SBB bitten um Entschuldigung für Pannen im Linthgebiet
Gleich drei Störungen sorgten in der Region für Zugausfälle und -verspätungen. Viele Pendler kamen deshalb zu spät zur Arbeit. Inzwischen sind die Schäden behoben. Schuld war unter anderem eine Eule.
Gleich drei Störungen sorgten in der Region für Zugausfälle und -verspätungen. Viele Pendler kamen deshalb zu spät zur Arbeit. Inzwischen sind die Schäden behoben. Schuld war unter anderem eine Eule.
Mehrere Störungen brachten den Zugverkehr im Linthgebiet am Sonntagabend und am Montagmorgen durcheinander. Laut SBB kam es zu Verspätungen von rund 30 Minuten. Zwei Regionalzüge fielen aus.

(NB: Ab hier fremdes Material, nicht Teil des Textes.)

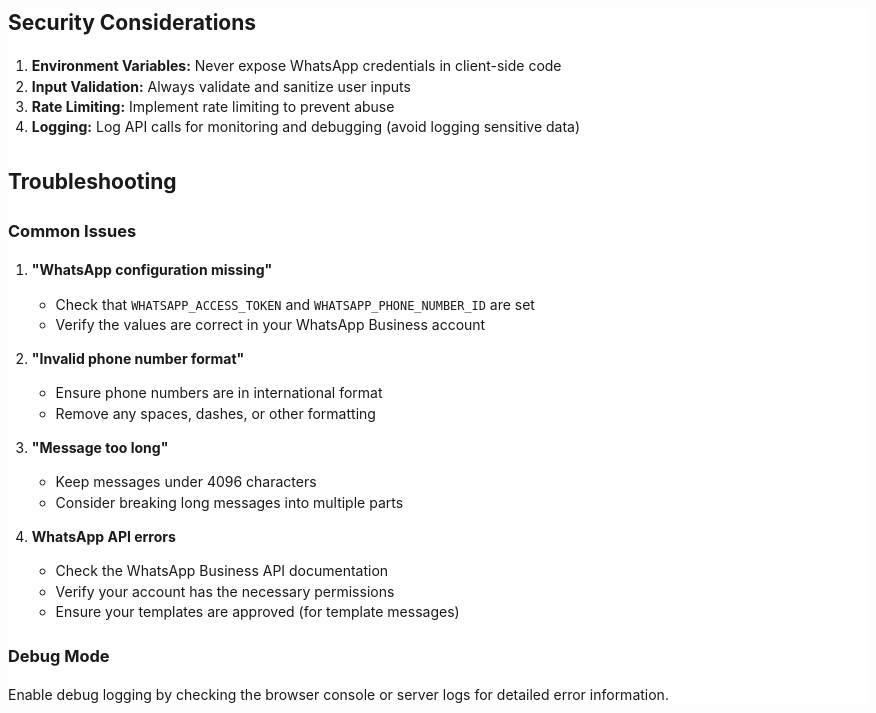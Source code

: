 ## Security Considerations

1. **Environment Variables:** Never expose WhatsApp credentials in client-side code
2. **Input Validation:** Always validate and sanitize user inputs
3. **Rate Limiting:** Implement rate limiting to prevent abuse
4. **Logging:** Log API calls for monitoring and debugging (avoid logging sensitive data)

## Troubleshooting

### Common Issues

1. **"WhatsApp configuration missing"**
   - Check that `WHATSAPP_ACCESS_TOKEN` and `WHATSAPP_PHONE_NUMBER_ID` are set
   - Verify the values are correct in your WhatsApp Business account

2. **"Invalid phone number format"**
   - Ensure phone numbers are in international format
   - Remove any spaces, dashes, or other formatting

3. **"Message too long"**
   - Keep messages under 4096 characters
   - Consider breaking long messages into multiple parts

4. **WhatsApp API errors**
   - Check the WhatsApp Business API documentation
   - Verify your account has the necessary permissions
   - Ensure your templates are approved (for template messages)

### Debug Mode

Enable debug logging by checking the browser console or server logs for detailed error information. 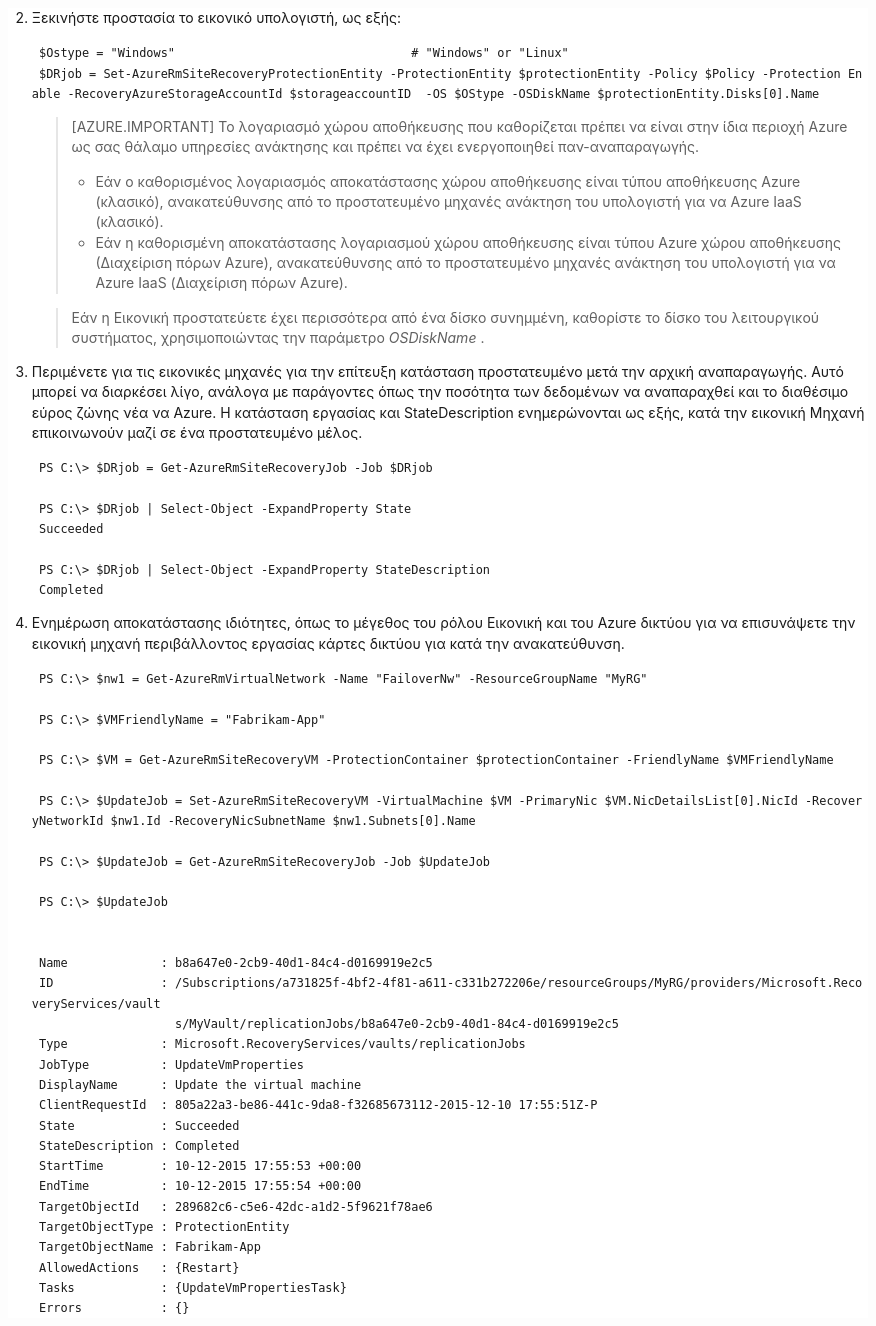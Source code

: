 2. Ξεκινήστε προστασία το εικονικό υπολογιστή, ως εξής:

        $Ostype = "Windows"                                 # "Windows" or "Linux"
        $DRjob = Set-AzureRmSiteRecoveryProtectionEntity -ProtectionEntity $protectionEntity -Policy $Policy -Protection Enable -RecoveryAzureStorageAccountId $storageaccountID  -OS $OStype -OSDiskName $protectionEntity.Disks[0].Name

    >[AZURE.IMPORTANT] Το λογαριασμό χώρου αποθήκευσης που καθορίζεται πρέπει να είναι στην ίδια περιοχή Azure ως σας θάλαμο υπηρεσίες ανάκτησης και πρέπει να έχει ενεργοποιηθεί παν-αναπαραγωγής.
    >
    > - Εάν ο καθορισμένος λογαριασμός αποκατάστασης χώρου αποθήκευσης είναι τύπου αποθήκευσης Azure (κλασικό), ανακατεύθυνσης από το προστατευμένο μηχανές ανάκτηση του υπολογιστή για να Azure IaaS (κλασικό).
    > - Εάν η καθορισμένη αποκατάστασης λογαριασμού χώρου αποθήκευσης είναι τύπου Azure χώρου αποθήκευσης (Διαχείριση πόρων Azure), ανακατεύθυνσης από το προστατευμένο μηχανές ανάκτηση του υπολογιστή για να Azure IaaS (Διαχείριση πόρων Azure).

    > Εάν η Εικονική προστατεύετε έχει περισσότερα από ένα δίσκο συνημμένη, καθορίστε το δίσκο του λειτουργικού συστήματος, χρησιμοποιώντας την παράμετρο *OSDiskName* .

3. Περιμένετε για τις εικονικές μηχανές για την επίτευξη κατάσταση προστατευμένο μετά την αρχική αναπαραγωγής. Αυτό μπορεί να διαρκέσει λίγο, ανάλογα με παράγοντες όπως την ποσότητα των δεδομένων να αναπαραχθεί και το διαθέσιμο εύρος ζώνης νέα να Azure. Η κατάσταση εργασίας και StateDescription ενημερώνονται ως εξής, κατά την εικονική Μηχανή επικοινωνούν μαζί σε ένα προστατευμένο μέλος.

        PS C:\> $DRjob = Get-AzureRmSiteRecoveryJob -Job $DRjob

        PS C:\> $DRjob | Select-Object -ExpandProperty State
        Succeeded

        PS C:\> $DRjob | Select-Object -ExpandProperty StateDescription
        Completed

4. Ενημέρωση αποκατάστασης ιδιότητες, όπως το μέγεθος του ρόλου Εικονική και του Azure δικτύου για να επισυνάψετε την εικονική μηχανή περιβάλλοντος εργασίας κάρτες δικτύου για κατά την ανακατεύθυνση.

        PS C:\> $nw1 = Get-AzureRmVirtualNetwork -Name "FailoverNw" -ResourceGroupName "MyRG"

        PS C:\> $VMFriendlyName = "Fabrikam-App"

        PS C:\> $VM = Get-AzureRmSiteRecoveryVM -ProtectionContainer $protectionContainer -FriendlyName $VMFriendlyName

        PS C:\> $UpdateJob = Set-AzureRmSiteRecoveryVM -VirtualMachine $VM -PrimaryNic $VM.NicDetailsList[0].NicId -RecoveryNetworkId $nw1.Id -RecoveryNicSubnetName $nw1.Subnets[0].Name

        PS C:\> $UpdateJob = Get-AzureRmSiteRecoveryJob -Job $UpdateJob

        PS C:\> $UpdateJob


        Name             : b8a647e0-2cb9-40d1-84c4-d0169919e2c5
        ID               : /Subscriptions/a731825f-4bf2-4f81-a611-c331b272206e/resourceGroups/MyRG/providers/Microsoft.RecoveryServices/vault
                           s/MyVault/replicationJobs/b8a647e0-2cb9-40d1-84c4-d0169919e2c5
        Type             : Microsoft.RecoveryServices/vaults/replicationJobs
        JobType          : UpdateVmProperties
        DisplayName      : Update the virtual machine
        ClientRequestId  : 805a22a3-be86-441c-9da8-f32685673112-2015-12-10 17:55:51Z-P
        State            : Succeeded
        StateDescription : Completed
        StartTime        : 10-12-2015 17:55:53 +00:00
        EndTime          : 10-12-2015 17:55:54 +00:00
        TargetObjectId   : 289682c6-c5e6-42dc-a1d2-5f9621f78ae6
        TargetObjectType : ProtectionEntity
        TargetObjectName : Fabrikam-App
        AllowedActions   : {Restart}
        Tasks            : {UpdateVmPropertiesTask}
        Errors           : {}
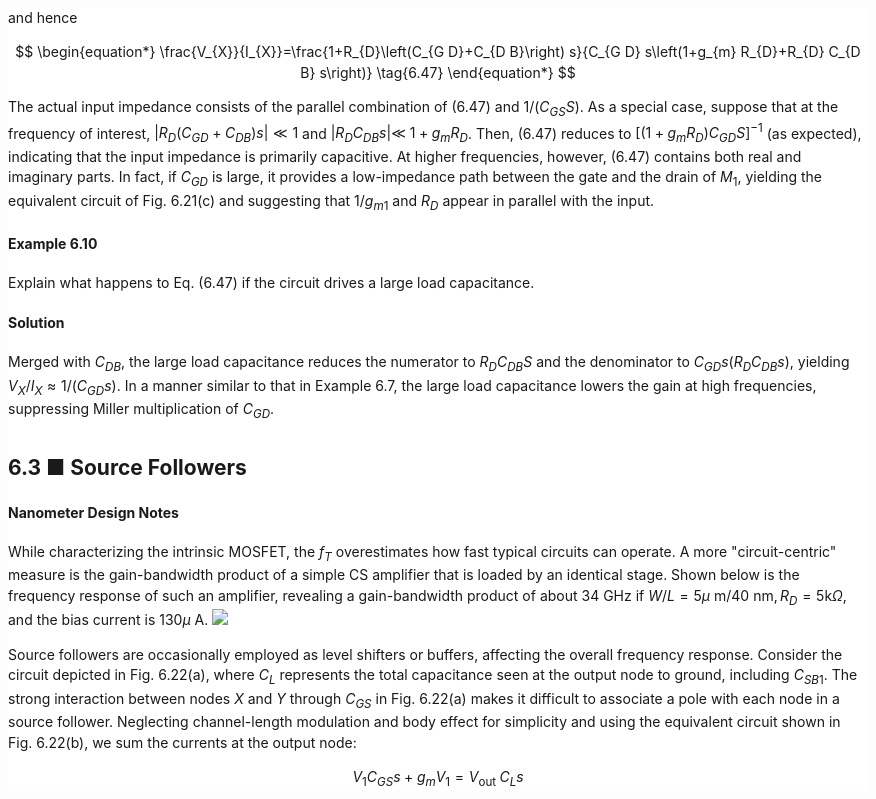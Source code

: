 and hence

$$
\begin{equation*}
\frac{V_{X}}{I_{X}}=\frac{1+R_{D}\left(C_{G D}+C_{D B}\right) s}{C_{G D} s\left(1+g_{m} R_{D}+R_{D} C_{D B} s\right)} \tag{6.47}
\end{equation*}
$$

The actual input impedance consists of the parallel combination of (6.47) and $1 /\left(C_{G S} S\right)$.
As a special case, suppose that at the frequency of interest, $\left|R_{D}\left(C_{G D}+C_{D B}\right) s\right| \ll 1$ and $\left|R_{D} C_{D B} s\right| \ll$ $1+g_{m} R_{D}$. Then, (6.47) reduces to $\left[\left(1+g_{m} R_{D}\right) C_{G D} S\right]^{-1}$ (as expected), indicating that the input impedance is primarily capacitive. At higher frequencies, however, (6.47) contains both real and imaginary parts. In fact, if $C_{G D}$ is large, it provides a low-impedance path between the gate and the drain of $M_{1}$, yielding the equivalent circuit of Fig. 6.21(c) and suggesting that $1 / g_{m 1}$ and $R_{D}$ appear in parallel with the input.

#### Example 6.10

Explain what happens to Eq. (6.47) if the circuit drives a large load capacitance.

#### Solution

Merged with $C_{D B}$, the large load capacitance reduces the numerator to $R_{D} C_{D B} S$ and the denominator to $C_{G D} s\left(R_{D} C_{D B} s\right)$, yielding $V_{X} / I_{X} \approx 1 /\left(C_{G D} s\right)$. In a manner similar to that in Example 6.7, the large load capacitance lowers the gain at high frequencies, suppressing Miller multiplication of $C_{G D}$.

## 6.3 ■ Source Followers

#### Nanometer Design Notes

While characterizing the intrinsic MOSFET, the $f_{T}$ overestimates how fast typical circuits can operate. A more "circuit-centric" measure is the gain-bandwidth product of a simple CS amplifier that is loaded by an identical stage. Shown below is the frequency response of such an amplifier, revealing a gain-bandwidth product of about 34 GHz if $W / L=5 \mu \mathrm{~m} / 40 \mathrm{~nm}, R_{D}=5 \mathrm{k} \Omega$, and the bias current is $130 \mu \mathrm{~A}$.
![](https://cdn.mathpix.com/cropped/2024_10_28_134d5d788a0919ac264dg-188.jpg?height=385&width=498&top_left_y=804&top_left_x=145)

Source followers are occasionally employed as level shifters or buffers, affecting the overall frequency response. Consider the circuit depicted in Fig. 6.22(a), where $C_{L}$ represents the total capacitance seen at the output node to ground, including $C_{S B 1}$. The strong interaction between nodes $X$ and $Y$ through $C_{G S}$ in Fig. 6.22(a) makes it difficult to associate a pole with each node in a source follower. Neglecting channel-length modulation and body effect for simplicity and using the equivalent circuit shown in Fig. 6.22(b), we sum the currents at the output node:

$$
\begin{equation*}
V_{1} C_{G S} s+g_{m} V_{1}=V_{\text {out }} C_{L} s \tag{6.48}
\end{equation*}
$$
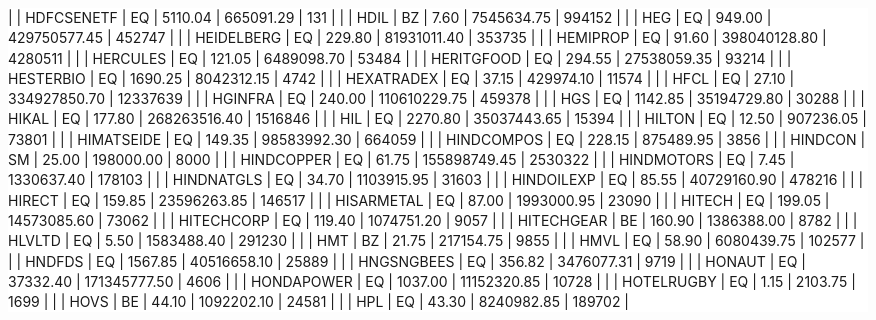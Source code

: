 |  | HDFCSENETF | EQ | 5110.04 | 665091.29 | 131 |
|  | HDIL | BZ | 7.60 | 7545634.75 | 994152 |
|  | HEG | EQ | 949.00 | 429750577.45 | 452747 |
|  | HEIDELBERG | EQ | 229.80 | 81931011.40 | 353735 |
|  | HEMIPROP | EQ | 91.60 | 398040128.80 | 4280511 |
|  | HERCULES | EQ | 121.05 | 6489098.70 | 53484 |
|  | HERITGFOOD | EQ | 294.55 | 27538059.35 | 93214 |
|  | HESTERBIO | EQ | 1690.25 | 8042312.15 | 4742 |
|  | HEXATRADEX | EQ | 37.15 | 429974.10 | 11574 |
|  | HFCL | EQ | 27.10 | 334927850.70 | 12337639 |
|  | HGINFRA | EQ | 240.00 | 110610229.75 | 459378 |
|  | HGS | EQ | 1142.85 | 35194729.80 | 30288 |
|  | HIKAL | EQ | 177.80 | 268263516.40 | 1516846 |
|  | HIL | EQ | 2270.80 | 35037443.65 | 15394 |
|  | HILTON | EQ | 12.50 | 907236.05 | 73801 |
|  | HIMATSEIDE | EQ | 149.35 | 98583992.30 | 664059 |
|  | HINDCOMPOS | EQ | 228.15 | 875489.95 | 3856 |
|  | HINDCON | SM | 25.00 | 198000.00 | 8000 |
|  | HINDCOPPER | EQ | 61.75 | 155898749.45 | 2530322 |
|  | HINDMOTORS | EQ | 7.45 | 1330637.40 | 178103 |
|  | HINDNATGLS | EQ | 34.70 | 1103915.95 | 31603 |
|  | HINDOILEXP | EQ | 85.55 | 40729160.90 | 478216 |
|  | HIRECT | EQ | 159.85 | 23596263.85 | 146517 |
|  | HISARMETAL | EQ | 87.00 | 1993000.95 | 23090 |
|  | HITECH | EQ | 199.05 | 14573085.60 | 73062 |
|  | HITECHCORP | EQ | 119.40 | 1074751.20 | 9057 |
|  | HITECHGEAR | BE | 160.90 | 1386388.00 | 8782 |
|  | HLVLTD | EQ | 5.50 | 1583488.40 | 291230 |
|  | HMT | BZ | 21.75 | 217154.75 | 9855 |
|  | HMVL | EQ | 58.90 | 6080439.75 | 102577 |
|  | HNDFDS | EQ | 1567.85 | 40516658.10 | 25889 |
|  | HNGSNGBEES | EQ | 356.82 | 3476077.31 | 9719 |
|  | HONAUT | EQ | 37332.40 | 171345777.50 | 4606 |
|  | HONDAPOWER | EQ | 1037.00 | 11152320.85 | 10728 |
|  | HOTELRUGBY | EQ | 1.15 | 2103.75 | 1699 |
|  | HOVS | BE | 44.10 | 1092202.10 | 24581 |
|  | HPL | EQ | 43.30 | 8240982.85 | 189702 |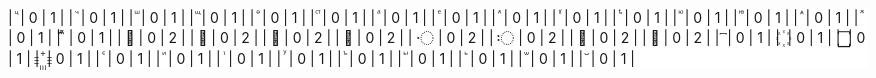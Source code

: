 | ⷰ | 0 | 1 |
| ⷱ | 0 | 1 |
| ⷲ | 0 | 1 |
| ⷳ | 0 | 1 |
| ⷴ | 0 | 1 |
| ⷵ | 0 | 1 |
| ⷶ | 0 | 1 |
| ⷷ | 0 | 1 |
| ⷸ | 0 | 1 |
| ⷹ | 0 | 1 |
| ⷺ | 0 | 1 |
| ⷻ | 0 | 1 |
| ⷼ | 0 | 1 |
| ⷽ | 0 | 1 |
| ⷾ | 0 | 1 |
| ⷿ | 0 | 1 |
| 〪 | 0 | 2 |
| 〫 | 0 | 2 |
| 〬 | 0 | 2 |
| 〭 | 0 | 2 |
| 〮 | 0 | 2 |
| 〯 | 0 | 2 |
| ゙ | 0 | 2 |
| ゚ | 0 | 2 |
| ꙯ | 0 | 1 |
| ꙰ | 0 | 1 |
| ꙱ | 0 | 1 |
| ꙲ | 0 | 1 |
| ꙴ | 0 | 1 |
| ꙵ | 0 | 1 |
| ꙶ | 0 | 1 |
| ꙷ | 0 | 1 |
| ꙸ | 0 | 1 |
| ꙹ | 0 | 1 |
| ꙺ | 0 | 1 |
| ꙻ | 0 | 1 |
| ꙼ | 0 | 1 |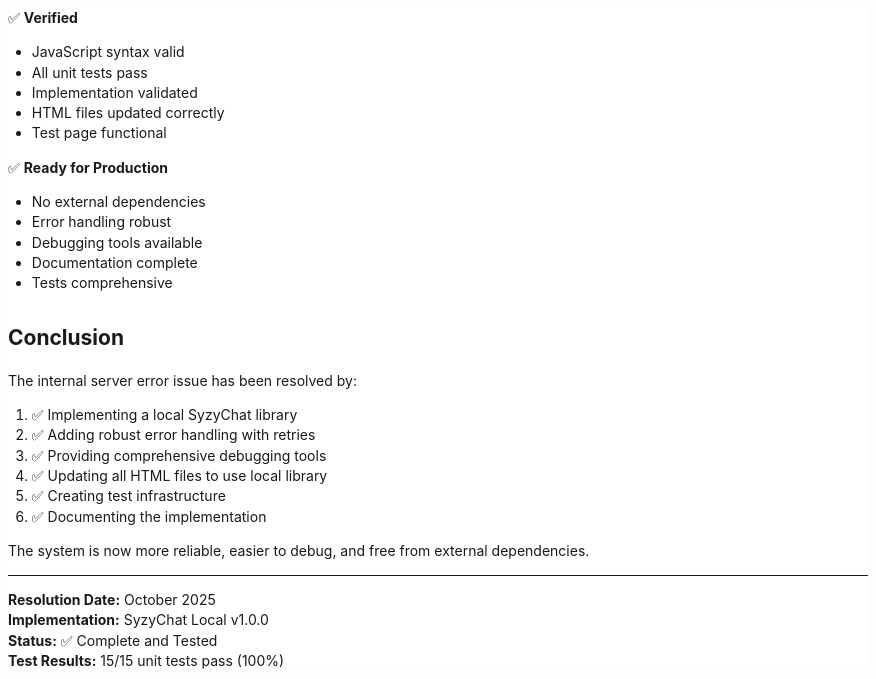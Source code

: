 ✅ **Verified**
- JavaScript syntax valid
- All unit tests pass
- Implementation validated
- HTML files updated correctly
- Test page functional

✅ **Ready for Production**
- No external dependencies
- Error handling robust
- Debugging tools available
- Documentation complete
- Tests comprehensive

## Conclusion

The internal server error issue has been resolved by:

1. ✅ Implementing a local SyzyChat library
2. ✅ Adding robust error handling with retries
3. ✅ Providing comprehensive debugging tools
4. ✅ Updating all HTML files to use local library
5. ✅ Creating test infrastructure
6. ✅ Documenting the implementation

The system is now more reliable, easier to debug, and free from external dependencies.

---

**Resolution Date:** October 2025  
**Implementation:** SyzyChat Local v1.0.0  
**Status:** ✅ Complete and Tested  
**Test Results:** 15/15 unit tests pass (100%)
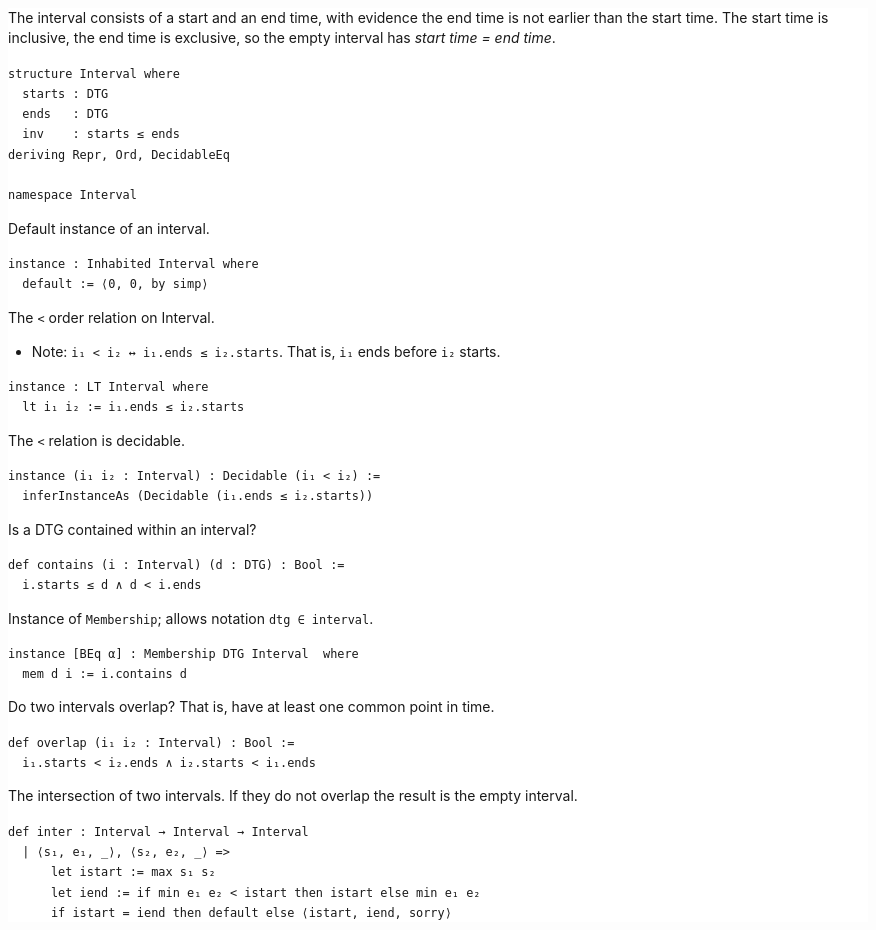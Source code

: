 The interval consists of a start and an end time, with evidence the end time is
not earlier than the start time. The start time is inclusive, the end time is
exclusive, so the empty interval has _start time = end time_.

```lean
structure Interval where
  starts : DTG
  ends   : DTG
  inv    : starts ≤ ends
deriving Repr, Ord, DecidableEq

namespace Interval
```

Default instance of an interval.

```lean
instance : Inhabited Interval where
  default := ⟨0, 0, by simp⟩
```

The `<` order relation on Interval.
- Note: `i₁ < i₂ ↔ i₁.ends ≤ i₂.starts`. That is, `i₁` ends before `i₂` starts.

```lean
instance : LT Interval where
  lt i₁ i₂ := i₁.ends ≤ i₂.starts
```

The `<` relation is decidable.

```lean
instance (i₁ i₂ : Interval) : Decidable (i₁ < i₂) :=
  inferInstanceAs (Decidable (i₁.ends ≤ i₂.starts))
```

Is a DTG contained within an interval?

```lean
def contains (i : Interval) (d : DTG) : Bool :=
  i.starts ≤ d ∧ d < i.ends
```

Instance of `Membership`; allows notation `dtg ∈ interval`.

```lean
instance [BEq α] : Membership DTG Interval  where
  mem d i := i.contains d
```

Do two intervals overlap? That is, have at least one common point in time.

```lean
def overlap (i₁ i₂ : Interval) : Bool :=
  i₁.starts < i₂.ends ∧ i₂.starts < i₁.ends
```

The intersection of two intervals. If they do not overlap the result is the empty interval.

```lean
def inter : Interval → Interval → Interval
  | ⟨s₁, e₁, _⟩, ⟨s₂, e₂, _⟩ =>
      let istart := max s₁ s₂
      let iend := if min e₁ e₂ < istart then istart else min e₁ e₂
      if istart = iend then default else ⟨istart, iend, sorry⟩
```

Schuld war unter anderem eine Achszählerstörung zwischen Uznach und Ziegelbrücke. Sie bestand seit Sonntagabend um 20 Uhr. Ein Achszähler meldet, ob ein Streckenabschnitt frei ist. «Das defekte Bauteil muss ausgetauscht werden», sagte SBB Sprecher Christian Ginsig gestern Mittag. Auswirkungen für Kunden habe der Defekt inzwischen nicht mehr. Die Stellwerkanlage müsse allerdings vorübergehend manuell bedient werden.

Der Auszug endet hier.